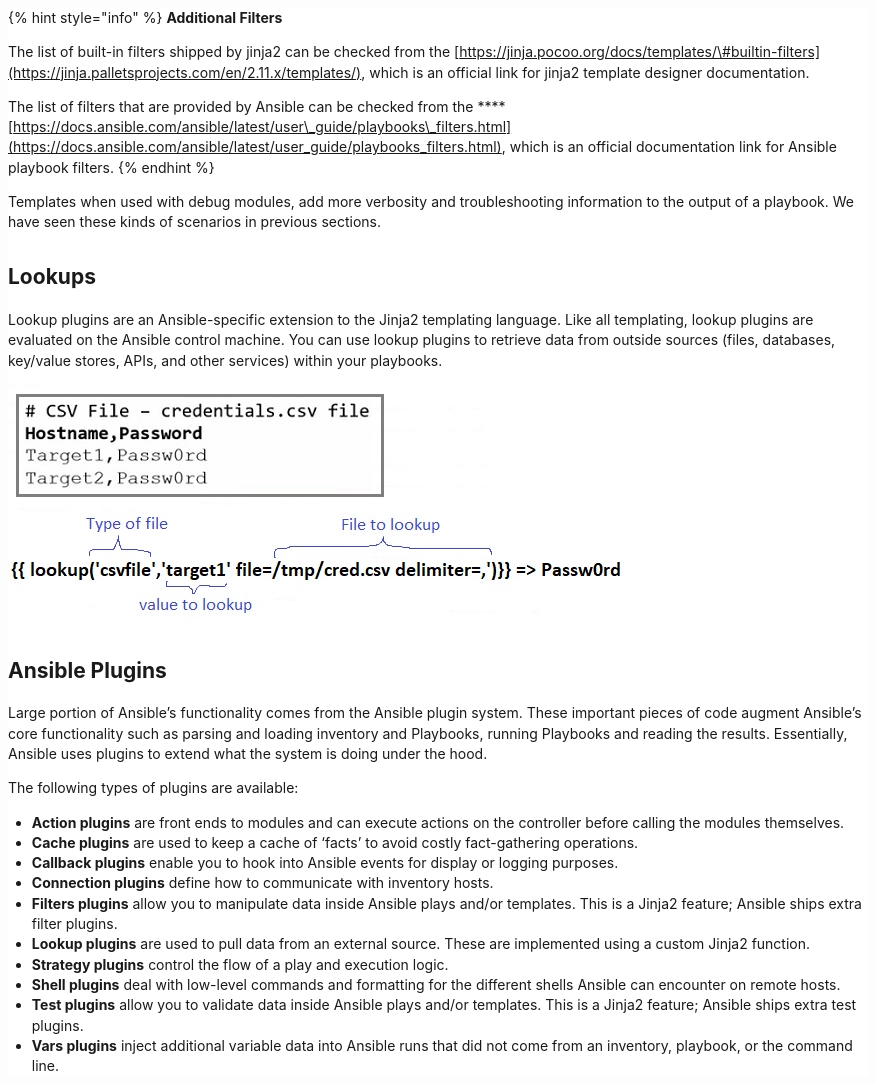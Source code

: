 {% hint style="info" %}
**Additional Filters**

The list of built-in filters shipped by jinja2 can be checked from the [https://jinja.pocoo.org/docs/templates/\#builtin-filters](https://jinja.palletsprojects.com/en/2.11.x/templates/), which is an official link for jinja2 template designer documentation.

The list of filters that are provided by Ansible can be checked from the ****[https://docs.ansible.com/ansible/latest/user\_guide/playbooks\_filters.html](https://docs.ansible.com/ansible/latest/user_guide/playbooks_filters.html), which is an official documentation link for Ansible playbook filters.
{% endhint %}

Templates when used with debug modules, add more verbosity and troubleshooting information to the output of a playbook. We have seen these kinds of scenarios in previous sections.

## Lookups

Lookup plugins are an Ansible-specific extension to the Jinja2 templating language. Like all templating,  lookup plugins are evaluated on the Ansible control machine. You can use lookup plugins to  retrieve data from outside sources \(files, databases, key/value stores, APIs, and other services\) within your playbooks.

![](.gitbook/assets/adv-lookups.jpg)

## Ansible Plugins

Large portion of Ansible’s functionality comes from the Ansible plugin system. These important pieces of code augment Ansible’s core functionality such as parsing and loading inventory and Playbooks, running Playbooks and reading the results. Essentially, Ansible uses plugins to extend what the system is doing under the hood.

The following types of plugins are available:

* **Action plugins** are front ends to modules and can execute actions on the controller before calling the modules themselves.
* **Cache plugins** are used to keep a cache of ‘facts’ to avoid costly fact-gathering operations.
* **Callback plugins** enable you to hook into Ansible events for display or logging purposes.
* **Connection plugins** define how to communicate with inventory hosts.
* **Filters plugins** allow you to manipulate data inside Ansible plays and/or templates. This is a Jinja2 feature; Ansible ships extra filter plugins.
* **Lookup plugins** are used to pull data from an external source. These are implemented using a custom Jinja2 function.
* **Strategy plugins** control the flow of a play and execution logic.
* **Shell plugins** deal with low-level commands and formatting for the different shells Ansible can encounter on remote hosts.
* **Test plugins** allow you to validate data inside Ansible plays and/or templates. This is a Jinja2 feature; Ansible ships extra test plugins.
* **Vars plugins** inject additional variable data into Ansible runs that did not come from an inventory, playbook, or the command line.
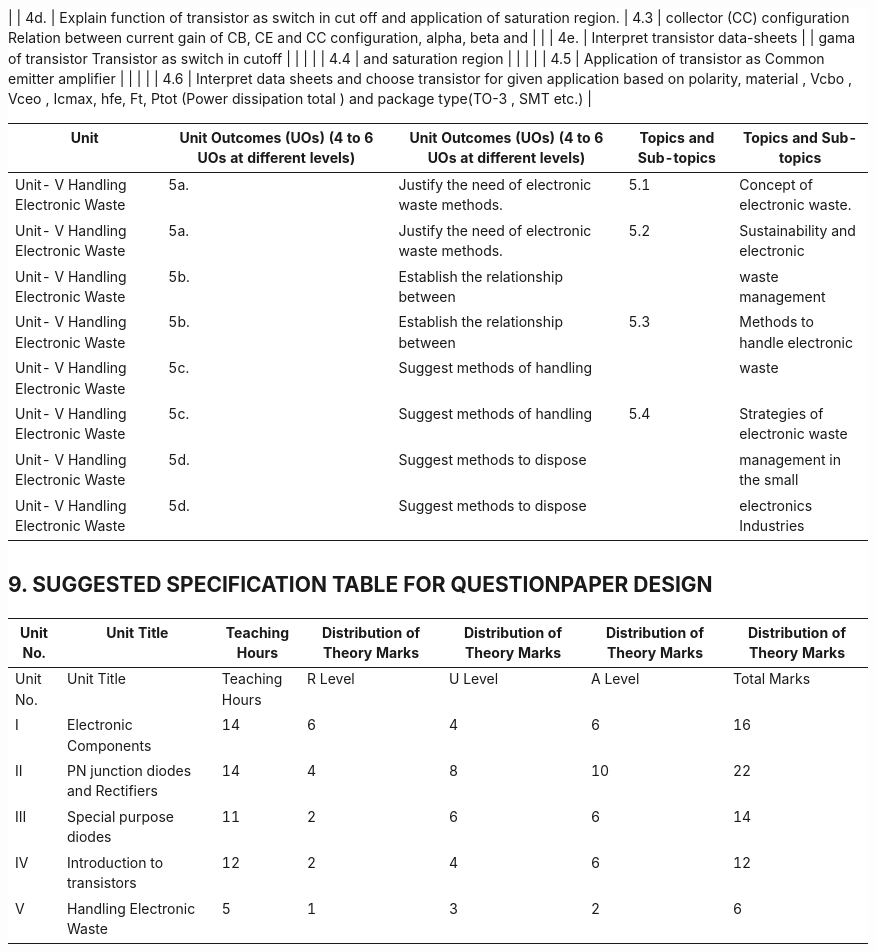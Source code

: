 |                                     | 4d.      | Explain function of transistor as  switch in cut off and application of  saturation region.                               | 4.3                     | collector (CC) configuration  Relation between current  gain of  CB, CE and CC  configuration, alpha, beta and                                                                                        |
|                                     | 4e.      | Interpret transistor data-sheets                                                                                          |                         | gama of transistor  Transistor as switch in cutoff                                                                                                                                                    |
|                                     |          |                                                                                                                           | 4.4                     | and  saturation region                                                                                                                                                                                |
|                                     |          |                                                                                                                           | 4.5                     | Application of transistor as  Common emitter amplifier                                                                                                                                                |
|                                     |          |                                                                                                                           | 4.6                     | Interpret data sheets and  choose transistor for given  application based on polarity,  material , Vcbo , Vceo , Icmax,  hfe, Ft, Ptot (Power  dissipation total ) and  package type(TO-3 , SMT etc.) |

| Unit                                  | Unit Outcomes (UOs)  (4 to 6 UOs at different levels)   | Unit Outcomes (UOs)  (4 to 6 UOs at different levels)   | Topics and Sub-topics   | Topics and Sub-topics          |
|---------------------------------------|---------------------------------------------------------|---------------------------------------------------------|-------------------------|--------------------------------|
| Unit- V   Handling  Electronic  Waste | 5a.                                                     | Justify the need of electronic  waste  methods.         | 5.1                     | Concept of electronic waste.   |
| Unit- V   Handling  Electronic  Waste | 5a.                                                     | Justify the need of electronic  waste  methods.         | 5.2                     | Sustainability and electronic  |
| Unit- V   Handling  Electronic  Waste | 5b.                                                     | Establish the relationship between                      |                         | waste management               |
| Unit- V   Handling  Electronic  Waste | 5b.                                                     | Establish the relationship between                      | 5.3                     | Methods to handle electronic   |
| Unit- V   Handling  Electronic  Waste | 5c.                                                     | Suggest methods of handling                             |                         | waste                          |
| Unit- V   Handling  Electronic  Waste | 5c.                                                     | Suggest methods of handling                             | 5.4                     | Strategies of electronic waste |
| Unit- V   Handling  Electronic  Waste | 5d.                                                     | Suggest methods to dispose                              |                         | management in the small        |
| Unit- V   Handling  Electronic  Waste | 5d.                                                     | Suggest methods to dispose                              |                         | electronics Industries         |

## 9. SUGGESTED SPECIFICATION TABLE FOR QUESTIONPAPER DESIGN

| Unit  No.   | Unit Title                        | Teaching  Hours   | Distribution of  Theory Marks   | Distribution of  Theory Marks   | Distribution of  Theory Marks   | Distribution of  Theory Marks   |
|-------------|-----------------------------------|-------------------|---------------------------------|---------------------------------|---------------------------------|---------------------------------|
| Unit  No.   | Unit Title                        | Teaching  Hours   | R  Level                        | U  Level                        | A  Level                        | Total  Marks                    |
| I           | Electronic Components             | 14                | 6                               | 4                               | 6                               | 16                              |
| II          | PN junction diodes and Rectifiers | 14                | 4                               | 8                               | 10                              | 22                              |
| III         | Special purpose diodes            | 11                | 2                               | 6                               | 6                               | 14                              |
| IV          | Introduction to transistors       | 12                | 2                               | 4                               | 6                               | 12                              |
| V           | Handling Electronic Waste         | 5                 | 1                               | 3                               | 2                               | 6                               |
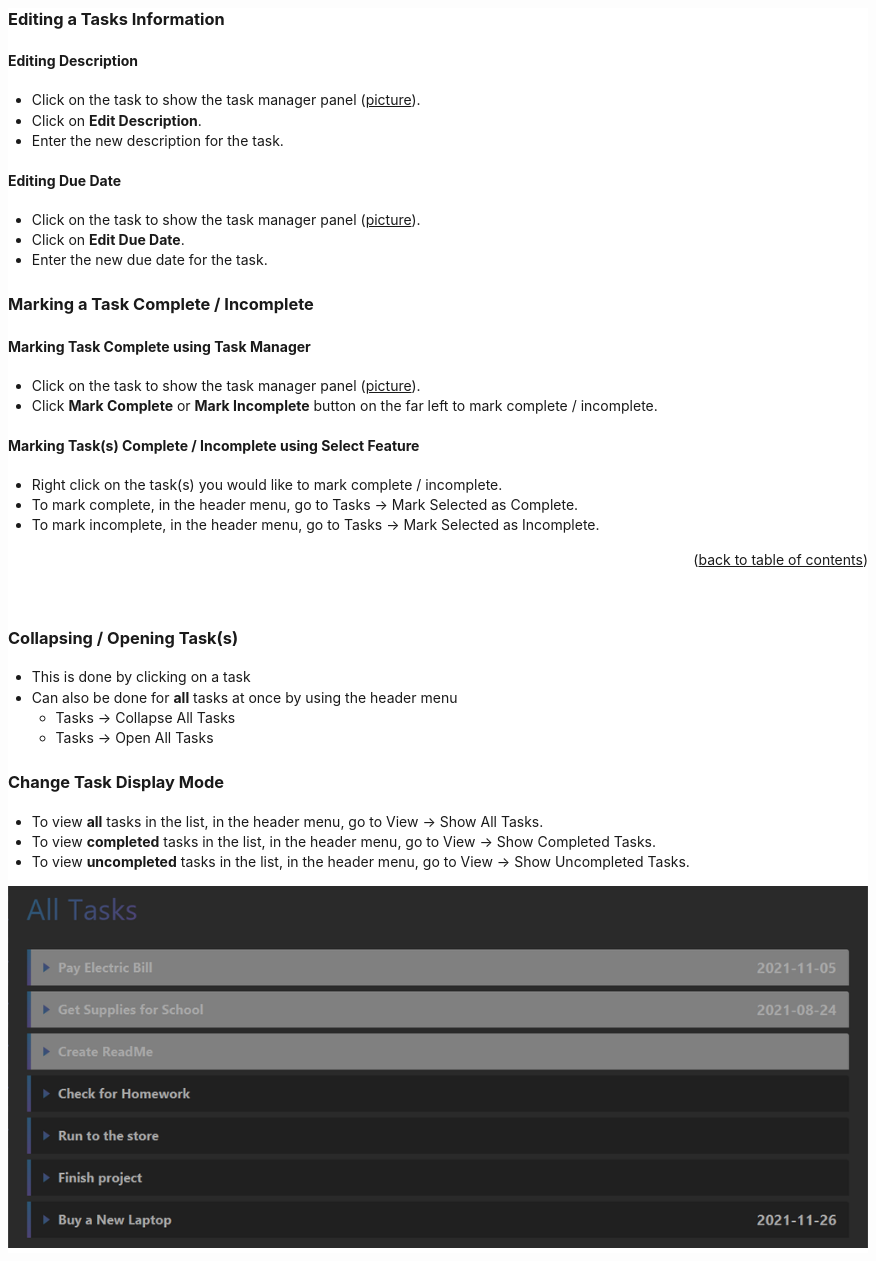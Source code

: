 ### Editing a Tasks Information

#### Editing Description
- Click on the task to show the task manager panel (<a href="#Task-Manager-Panel">picture</a>).
- Click on **Edit Description**.
- Enter the new description for the task.

#### Editing Due Date
- Click on the task to show the task manager panel (<a href="#Task-Manager-Panel">picture</a>).
- Click on **Edit Due Date**.
- Enter the new due date for the task.
  <br />

### Marking a Task Complete / Incomplete

#### Marking Task Complete using Task Manager
- Click on the task to show the task manager panel (<a href="#Task-Manager-Panel">picture</a>).
- Click **Mark Complete** or **Mark Incomplete** button on the far left to mark complete / incomplete.


#### Marking Task(s) Complete / Incomplete using Select Feature
- Right click on the task(s) you would like to mark complete / incomplete.
- To mark complete, in the header menu, go to Tasks -> Mark Selected as Complete.
- To mark incomplete, in the header menu, go to Tasks -> Mark Selected as Incomplete.
<p align="right">(<a href="#User-Guide">back to table of contents</a>)</p>
<br />

### Collapsing / Opening Task(s)
- This is done by clicking on a task
- Can also be done for **all** tasks at once by using the header menu
  - Tasks -> Collapse All Tasks
  - Tasks -> Open All Tasks
    <br />

### Change Task Display Mode
- To view **all** tasks in the list, in the header menu, go to View -> Show All Tasks.
- To view **completed** tasks in the list, in the header menu, go to View -> Show Completed Tasks.
- To view **uncompleted** tasks in the list, in the header menu, go to View -> Show Uncompleted Tasks.

<img src="docs/UserGuidePics/display_all_tasks.png" alt="AllTasks">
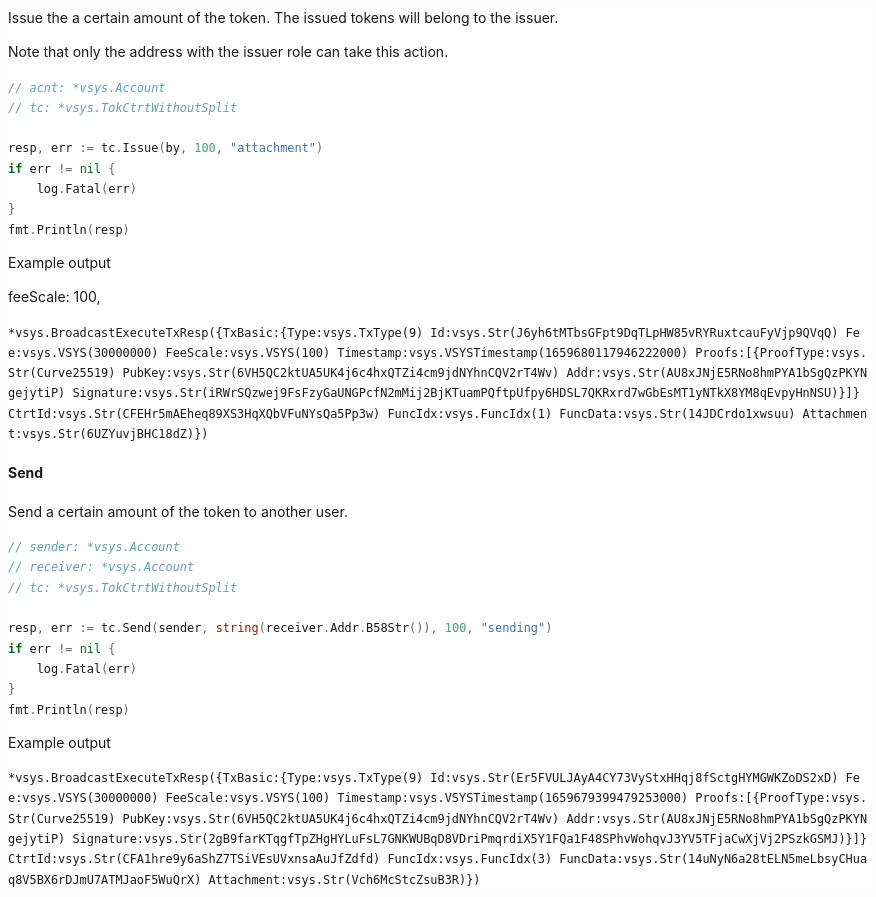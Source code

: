 Issue the a certain amount of the token. The issued tokens will belong to the issuer.

Note that only the address with the issuer role can take this action.

```go
// acnt: *vsys.Account
// tc: *vsys.TokCtrtWithoutSplit

resp, err := tc.Issue(by, 100, "attachment")
if err != nil {
    log.Fatal(err)
}
fmt.Println(resp)
```

Example output

feeScale: 100,

```
*vsys.BroadcastExecuteTxResp({TxBasic:{Type:vsys.TxType(9) Id:vsys.Str(J6yh6tMTbsGFpt9DqTLpHW85vRYRuxtcauFyVjp9QVqQ) Fee:vsys.VSYS(30000000) FeeScale:vsys.VSYS(100) Timestamp:vsys.VSYSTimestamp(1659680117946222000) Proofs:[{ProofType:vsys.Str(Curve25519) PubKey:vsys.Str(6VH5QC2ktUA5UK4j6c4hxQTZi4cm9jdNYhnCQV2rT4Wv) Addr:vsys.Str(AU8xJNjE5RNo8hmPYA1bSgQzPKYNgejytiP) Signature:vsys.Str(iRWrSQzwej9FsFzyGaUNGPcfN2mMij2BjKTuamPQftpUfpy6HDSL7QKRxrd7wGbEsMT1yNTkX8YM8qEvpyHnNSU)}]} CtrtId:vsys.Str(CFEHr5mAEheq89XS3HqXQbVFuNYsQa5Pp3w) FuncIdx:vsys.FuncIdx(1) FuncData:vsys.Str(14JDCrdo1xwsuu) Attachment:vsys.Str(6UZYuvjBHC18dZ)})
```

#### Send

Send a certain amount of the token to another user.

```go
// sender: *vsys.Account
// receiver: *vsys.Account
// tc: *vsys.TokCtrtWithoutSplit

resp, err := tc.Send(sender, string(receiver.Addr.B58Str()), 100, "sending")
if err != nil {
	log.Fatal(err)
}
fmt.Println(resp)
```

Example output

```
*vsys.BroadcastExecuteTxResp({TxBasic:{Type:vsys.TxType(9) Id:vsys.Str(Er5FVULJAyA4CY73VyStxHHqj8fSctgHYMGWKZoDS2xD) Fee:vsys.VSYS(30000000) FeeScale:vsys.VSYS(100) Timestamp:vsys.VSYSTimestamp(1659679399479253000) Proofs:[{ProofType:vsys.Str(Curve25519) PubKey:vsys.Str(6VH5QC2ktUA5UK4j6c4hxQTZi4cm9jdNYhnCQV2rT4Wv) Addr:vsys.Str(AU8xJNjE5RNo8hmPYA1bSgQzPKYNgejytiP) Signature:vsys.Str(2gB9farKTqgfTpZHgHYLuFsL7GNKWUBqD8VDriPmqrdiX5Y1FQa1F48SPhvWohqvJ3YV5TFjaCwXjVj2PSzkGSMJ)}]} CtrtId:vsys.Str(CFA1hre9y6aShZ7TSiVEsUVxnsaAuJfZdfd) FuncIdx:vsys.FuncIdx(3) FuncData:vsys.Str(14uNyN6a28tELN5meLbsyCHuaq8V5BX6rDJmU7ATMJaoF5WuQrX) Attachment:vsys.Str(Vch6McStcZsuB3R)})
```
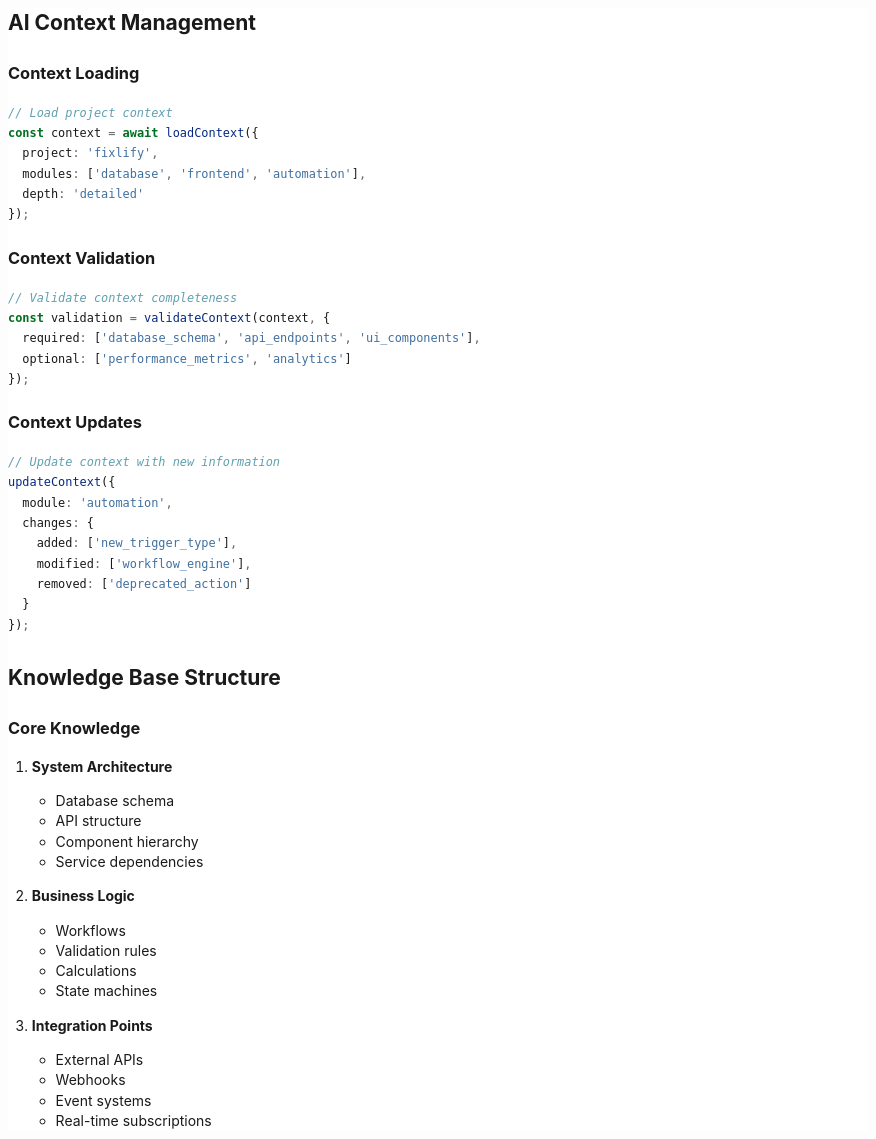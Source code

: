 ## AI Context Management

### Context Loading
```typescript
// Load project context
const context = await loadContext({
  project: 'fixlify',
  modules: ['database', 'frontend', 'automation'],
  depth: 'detailed'
});
```

### Context Validation
```typescript
// Validate context completeness
const validation = validateContext(context, {
  required: ['database_schema', 'api_endpoints', 'ui_components'],
  optional: ['performance_metrics', 'analytics']
});
```

### Context Updates
```typescript
// Update context with new information
updateContext({
  module: 'automation',
  changes: {
    added: ['new_trigger_type'],
    modified: ['workflow_engine'],
    removed: ['deprecated_action']
  }
});
```

## Knowledge Base Structure

### Core Knowledge
1. **System Architecture**
   - Database schema
   - API structure
   - Component hierarchy
   - Service dependencies

2. **Business Logic**
   - Workflows
   - Validation rules
   - Calculations
   - State machines

3. **Integration Points**
   - External APIs
   - Webhooks
   - Event systems
   - Real-time subscriptions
+-------+
Task objective: Copy out the line holding "- Calculations". Then copy every later line of the data, unchanged, through the last one.

Response below:
   - Calculations
   - State machines

3. **Integration Points**
   - External APIs
   - Webhooks
   - Event systems
   - Real-time subscriptions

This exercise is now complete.